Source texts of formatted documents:
++++++
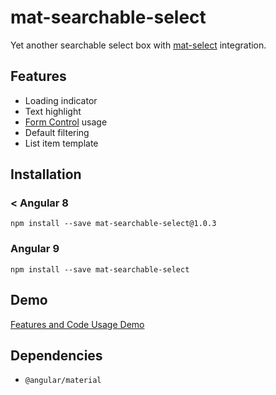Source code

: # mat-searchable-select

Yet another searchable select box with [mat-select](https://material.angular.io/components/select/overview) integration. 

## Features

- Loading indicator
- Text highlight
- [Form Control](https://angular.io/api/forms/FormControl) usage
- Default filtering
- List item template

## Installation

### < Angular 8

`npm install --save mat-searchable-select@1.0.3`

### Angular 9

`npm install --save mat-searchable-select`

## Demo

[Features and Code Usage Demo](https://izerozlu.github.io/mat-searchable-select-demo/)

## Dependencies

- `@angular/material`

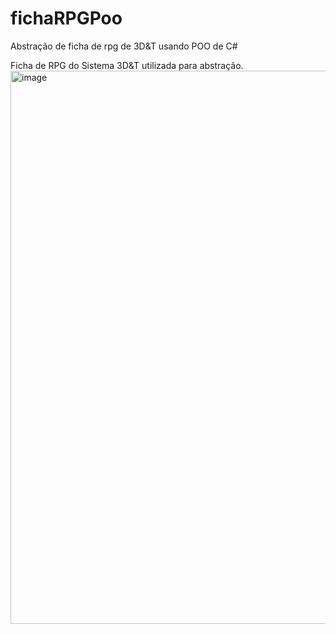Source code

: # fichaRPGPoo
Abstração de ficha de rpg de 3D&amp;T usando POO de C#

Ficha de RPG do Sistema 3D&T utilizada para abstração.
<img width="598" height="885" alt="image" src="https://github.com/user-attachments/assets/a5f00cec-1f80-473e-ba89-ec464f0cd9cc" />
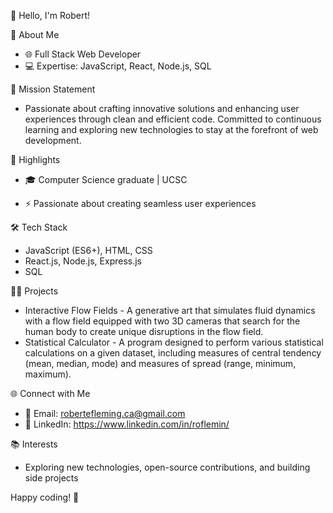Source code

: 👋 Hello, I'm Robert!

🚀 About Me
- 🌐 Full Stack Web Developer
- 💻 Expertise: JavaScript, React, Node.js, SQL

🎯 Mission Statement
- Passionate about crafting innovative solutions and enhancing user experiences through clean and efficient code. Committed to continuous learning and exploring new technologies to stay at the forefront of web development.


🌟 Highlights
- 🎓 Computer Science graduate | UCSC
<!-- 🔗 Check out my projects at https://roflemin.com/ -->
- ⚡ Passionate about creating seamless user experiences

🛠️ Tech Stack
- JavaScript (ES6+), HTML, CSS
- React.js, Node.js, Express.js
- SQL

👨‍💻 Projects
- Interactive Flow Fields - A generative art that simulates fluid dynamics with a flow field equipped with two 3D cameras that search for the human body to create unique disruptions in the flow field.
- Statistical Calculator - A program designed to perform various statistical calculations on a given dataset, including measures of central tendency (mean, median, mode) and measures of spread (range, minimum, maximum).

🌐 Connect with Me
- 📧 Email: robertefleming.ca@gmail.com
- 🔗 LinkedIn: https://www.linkedin.com/in/roflemin/
<!-- 🐦 Twitter: https://twitter.com/RobertFlemingII -->

📚 Interests
- Exploring new technologies, open-source contributions, and building side projects

<!-- ⚡ Fun Fact -->
<!-- I once coded a game in a weekend and won a local hackathon! -->

Happy coding! 🚀
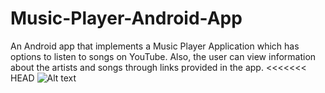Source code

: # Music-Player-Android-App
An Android app that implements a Music Player Application which has options to listen to songs on YouTube. Also, the user can view information about the artists and songs through links provided in the app.
<<<<<<< HEAD
![Alt text](/relative/path/to/one.png?raw=true "Home Screen")
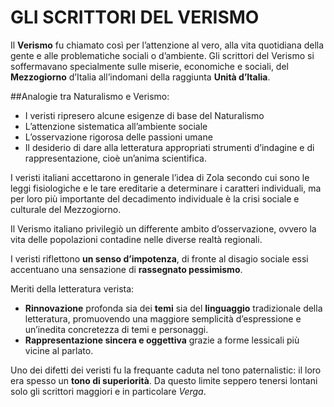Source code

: # GLI SCRITTORI DEL VERISMO

Il __Verismo__ fu chiamato così per l’attenzione al vero, alla vita quotidiana della gente e alle problematiche sociali o d’ambiente. Gli scrittori del Verismo si soffermavano specialmente sulle miserie, economiche e sociali, del __Mezzogiorno__ d’Italia all’indomani della raggiunta __Unità d’Italia__.

##Analogie tra Naturalismo e Verismo:
- I veristi ripresero alcune esigenze di base del Naturalismo
- L’attenzione sistematica all’ambiente sociale
- L’osservazione rigorosa delle passioni umane
- Il desiderio di dare alla letteratura appropriati strumenti d’indagine e di rappresentazione, cioè un’anima scientifica.

I veristi italiani accettarono in generale l’idea di Zola secondo cui sono le leggi fisiologiche e le tare ereditarie a determinare i caratteri individuali, ma per loro più importante del decadimento individuale è la crisi sociale e culturale del Mezzogiorno.

Il Verismo italiano privilegiò un differente ambito d’osservazione, ovvero la vita delle popolazioni contadine nelle diverse realtà regionali.

I veristi riflettono __un senso d’impotenza__, di fronte al disagio sociale essi accentuano una sensazione di __rassegnato pessimismo__.

Meriti della letteratura verista:
- __Rinnovazione__ profonda sia dei __temi__ sia del __linguaggio__ tradizionale della letteratura, promuovendo una maggiore semplicità d’espressione e un’inedita concretezza di temi e personaggi.
- __Rappresentazione sincera e oggettiva__ grazie a forme lessicali più vicine al parlato.

Uno dei difetti dei veristi fu la frequante caduta nel tono paternalistic: il loro era spesso un __tono di superiorità__. Da questo limite seppero tenersi lontani solo gli scrittori maggiori e in particolare _Verga_.
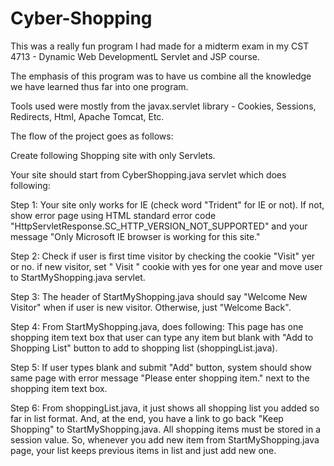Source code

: # Cyber-Shopping
This was a really fun program I had made for a midterm exam in my CST 4713 - Dynamic Web DevelopmentL Servlet and JSP course. 

The emphasis of this program was to have us combine all the knowledge we have learned thus far into one program.

Tools used were mostly from the javax.servlet library - Cookies, Sessions, Redirects, Html, Apache Tomcat, Etc.

The flow of the project goes as follows:

Create following Shopping site with only Servlets.

Your site should start from CyberShopping.java servlet which does following: 

Step 1: Your site only works for IE (check word "Trident" for IE or not). If not, show error page using HTML standard error code "HttpServletResponse.SC_HTTP_VERSION_NOT_SUPPORTED" and your message "Only Microsoft IE browser is working for this site."

Step 2: Check if user is first time visitor by checking the cookie "Visit" yer or no. if new visitor, set " Visit " cookie with yes for one year and move user to StartMyShopping.java servlet. 

Step 3: The header of  StartMyShopping.java should say "Welcome New Visitor" when  if user is new visitor. Otherwise, just "Welcome Back".

Step 4: From StartMyShopping.java, does following: This page has one shopping item text box that user can type any item but blank with "Add to Shopping List" button to add to shopping list (shoppingList.java).

Step 5: If user types blank and submit "Add" button, system should show same page with error message "Please enter shopping item." next to the shopping item text box.

Step 6: From shoppingList.java, it just shows all shopping list you added so far in list format. And, at the end, you have a link to go back "Keep Shopping" to  StartMyShopping.java. All shopping items must be stored in a session value. So, whenever you add new item from  StartMyShopping.java page, your list keeps previous items in list and just add new one.


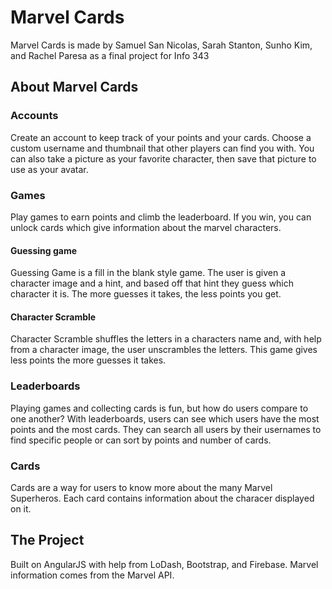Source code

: # Marvel Cards
Marvel Cards is made by Samuel San Nicolas, Sarah Stanton, Sunho Kim, and Rachel Paresa as a final project for Info 343

## About Marvel Cards
### Accounts
Create an account to keep track of your points and your cards. Choose a custom username and thumbnail that other players can find you with. You can also take a picture as your favorite character, then save that picture to use as your avatar.

### Games
Play games to earn points and climb the leaderboard. If you win, you can unlock cards which give information about the marvel characters.
#### Guessing game
Guessing Game is a fill in the blank style game. The user is given a character image and a hint, and based off that hint they guess which character it is. The more guesses it takes, the less points you get.
#### Character Scramble
Character Scramble shuffles the letters in a characters name and, with help from a character image, the user unscrambles the letters. This game gives less points the more guesses it takes.

### Leaderboards
Playing games and collecting cards is fun, but how do users compare to one another? With leaderboards, users can see which users have the most points and the most cards. They can search all users by their usernames to find specific people or can sort by points and number of cards.

### Cards
Cards are a way for users to know more about the many Marvel Superheros. Each card contains information about the characer displayed on it.

## The Project
Built on AngularJS with help from LoDash, Bootstrap, and Firebase. Marvel information comes from the Marvel API.
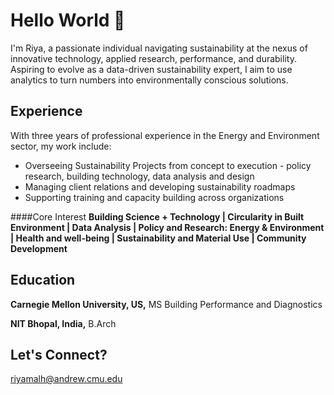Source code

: # Hello World 👋

I'm Riya, a passionate individual navigating sustainability at the nexus of innovative technology, applied research, performance, and durability. Aspiring to evolve as a data-driven sustainability expert, I aim to use analytics to turn numbers into environmentally conscious solutions.

## Experience 
With three years of professional experience in the Energy and Environment sector, my work include:
- Overseeing Sustainability Projects from concept to execution - policy research, building technology, data analysis and design
- Managing client relations and developing sustainability roadmaps
- Supporting training and capacity building across organizations

####Core Interest
**Building Science + Technology | Circularity in Built Environment | Data Analysis | Policy and Research: Energy & Environment | Health and well-being | Sustainability and Material Use | Community Development**

## Education
**Carnegie Mellon University, US,** MS Building Performance and Diagnostics

**NIT Bhopal, India,** B.Arch

## Let's Connect?
riyamalh@andrew.cmu.edu
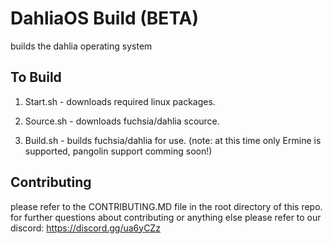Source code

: # DahliaOS Build (BETA)

builds the dahlia operating system


## To Build

1. Start.sh - downloads required linux packages.

2. Source.sh - downloads fuchsia/dahlia scource.

3. Build.sh - builds fuchsia/dahlia for use.
(note: at this time only Ermine is supported, pangolin support comming soon!)

## Contributing

please refer to the CONTRIBUTING.MD file in the root directory of this repo.
for further questions about contributing or anything else please refer to our discord: https://discord.gg/ua6yCZz
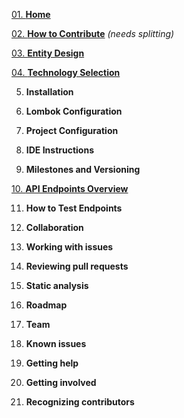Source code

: [01. **Home**](https://github.com/scaleracademy/twitter-backend/wiki)

[02. **How to Contribute**](https://github.com/scaleracademy/twitter-backend/wiki/How-to-Contribute) _(needs splitting)_

[03. **Entity Design**](https://github.com/scaleracademy/twitter-backend/wiki/Entity-Design)

[04. **Technology Selection**](https://github.com/scaleracademy/twitter-backend-java/wiki/Technology-selections)

05. **Installation**

06. **Lombok Configuration**

07. **Project Configuration**

08. **IDE Instructions**

09. **Milestones and Versioning**

[10. **API Endpoints Overview**](https://github.com/scaleracademy/twitter-backend/wiki/API-Endpoints)

11. **How to Test Endpoints**

12. **Collaboration**

13. **Working with issues**

14. **Reviewing pull requests**

15. **Static analysis**

16. **Roadmap**

17. **Team**

18. **Known issues**

19. **Getting help**

20. **Getting involved**

21. **Recognizing contributors**

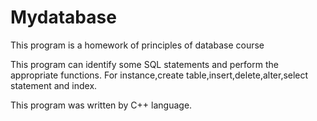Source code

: Mydatabase
==========

This program is a homework of principles of database course 


This program can identify some SQL statements and perform the appropriate functions. For instance,create table,insert,delete,alter,select statement and index.


This program was written by C++ language.
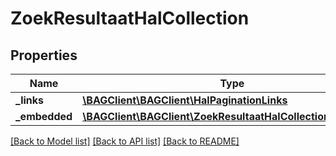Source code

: # ZoekResultaatHalCollection

## Properties
Name | Type | Description | Notes
------------ | ------------- | ------------- | -------------
**_links** | [**\BAGClient\BAGClient\HalPaginationLinks**](HalPaginationLinks.md) |  | [optional] 
**_embedded** | [**\BAGClient\BAGClient\ZoekResultaatHalCollectionEmbedded**](ZoekResultaatHalCollectionEmbedded.md) |  | [optional] 

[[Back to Model list]](../../README.md#documentation-for-models) [[Back to API list]](../../README.md#documentation-for-api-endpoints) [[Back to README]](../../README.md)

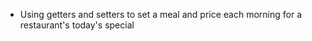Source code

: - Using getters and setters to set a meal and price each morning for a restaurant's today's special
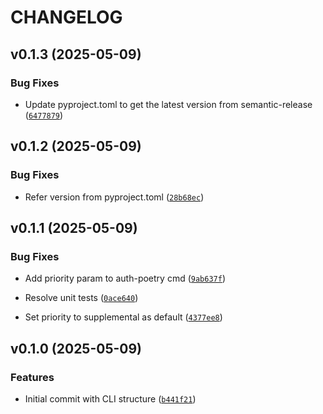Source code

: # CHANGELOG


## v0.1.3 (2025-05-09)

### Bug Fixes

- Update pyproject.toml to get the latest version from semantic-release
  ([`6477879`](https://github.com/doadrianh/pevx/commit/647787928625a70cb63bc5f95a0c7f899a7e60d6))


## v0.1.2 (2025-05-09)

### Bug Fixes

- Refer version from pyproject.toml
  ([`28b68ec`](https://github.com/doadrianh/pevx/commit/28b68ec88e6770049694103a29b5908cdbd01093))


## v0.1.1 (2025-05-09)

### Bug Fixes

- Add priority param to auth-poetry cmd
  ([`9ab637f`](https://github.com/doadrianh/pevx/commit/9ab637f486862d65f3d94b1d682fd5bc8037b215))

- Resolve unit tests
  ([`0ace640`](https://github.com/doadrianh/pevx/commit/0ace64085e40d0dcbc8115cdfa641c5f83b607e6))

- Set priority to supplemental as default
  ([`4377ee8`](https://github.com/doadrianh/pevx/commit/4377ee8e9805df3cb7b147da1079d33df061b520))


## v0.1.0 (2025-05-09)

### Features

- Initial commit with CLI structure
  ([`b441f21`](https://github.com/doadrianh/pevx/commit/b441f21236b38c33f7191a6c158bec802d663f57))
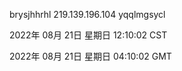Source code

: brysjhhrhl 219.139.196.104 yqqlmgsycl

2022年 08月 21日 星期日 12:10:02 CST

2022年 08月 21日 星期日 04:10:02 GMT
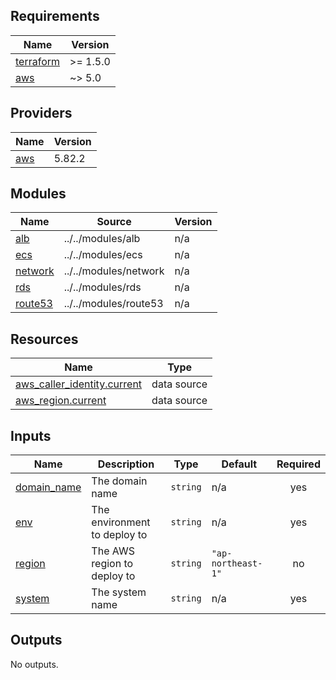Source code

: ## Requirements

| Name | Version |
|------|---------|
| <a name="requirement_terraform"></a> [terraform](#requirement\_terraform) | >= 1.5.0 |
| <a name="requirement_aws"></a> [aws](#requirement\_aws) | ~> 5.0 |

## Providers

| Name | Version |
|------|---------|
| <a name="provider_aws"></a> [aws](#provider\_aws) | 5.82.2 |

## Modules

| Name | Source | Version |
|------|--------|---------|
| <a name="module_alb"></a> [alb](#module\_alb) | ../../modules/alb | n/a |
| <a name="module_ecs"></a> [ecs](#module\_ecs) | ../../modules/ecs | n/a |
| <a name="module_network"></a> [network](#module\_network) | ../../modules/network | n/a |
| <a name="module_rds"></a> [rds](#module\_rds) | ../../modules/rds | n/a |
| <a name="module_route53"></a> [route53](#module\_route53) | ../../modules/route53 | n/a |

## Resources

| Name | Type |
|------|------|
| [aws_caller_identity.current](https://registry.terraform.io/providers/hashicorp/aws/latest/docs/data-sources/caller_identity) | data source |
| [aws_region.current](https://registry.terraform.io/providers/hashicorp/aws/latest/docs/data-sources/region) | data source |

## Inputs

| Name | Description | Type | Default | Required |
|------|-------------|------|---------|:--------:|
| <a name="input_domain_name"></a> [domain\_name](#input\_domain\_name) | The domain name | `string` | n/a | yes |
| <a name="input_env"></a> [env](#input\_env) | The environment to deploy to | `string` | n/a | yes |
| <a name="input_region"></a> [region](#input\_region) | The AWS region to deploy to | `string` | `"ap-northeast-1"` | no |
| <a name="input_system"></a> [system](#input\_system) | The system name | `string` | n/a | yes |

## Outputs

No outputs.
++++++
Task statement:
Your task is to copy each line of the entries that includes the word "osservazione".

Exercise solution:
- L’osservazione rigorosa delle passioni umane
Il Verismo italiano privilegiò un differente ambito d’osservazione, ovvero la vita delle popolazioni contadine nelle diverse realtà regionali.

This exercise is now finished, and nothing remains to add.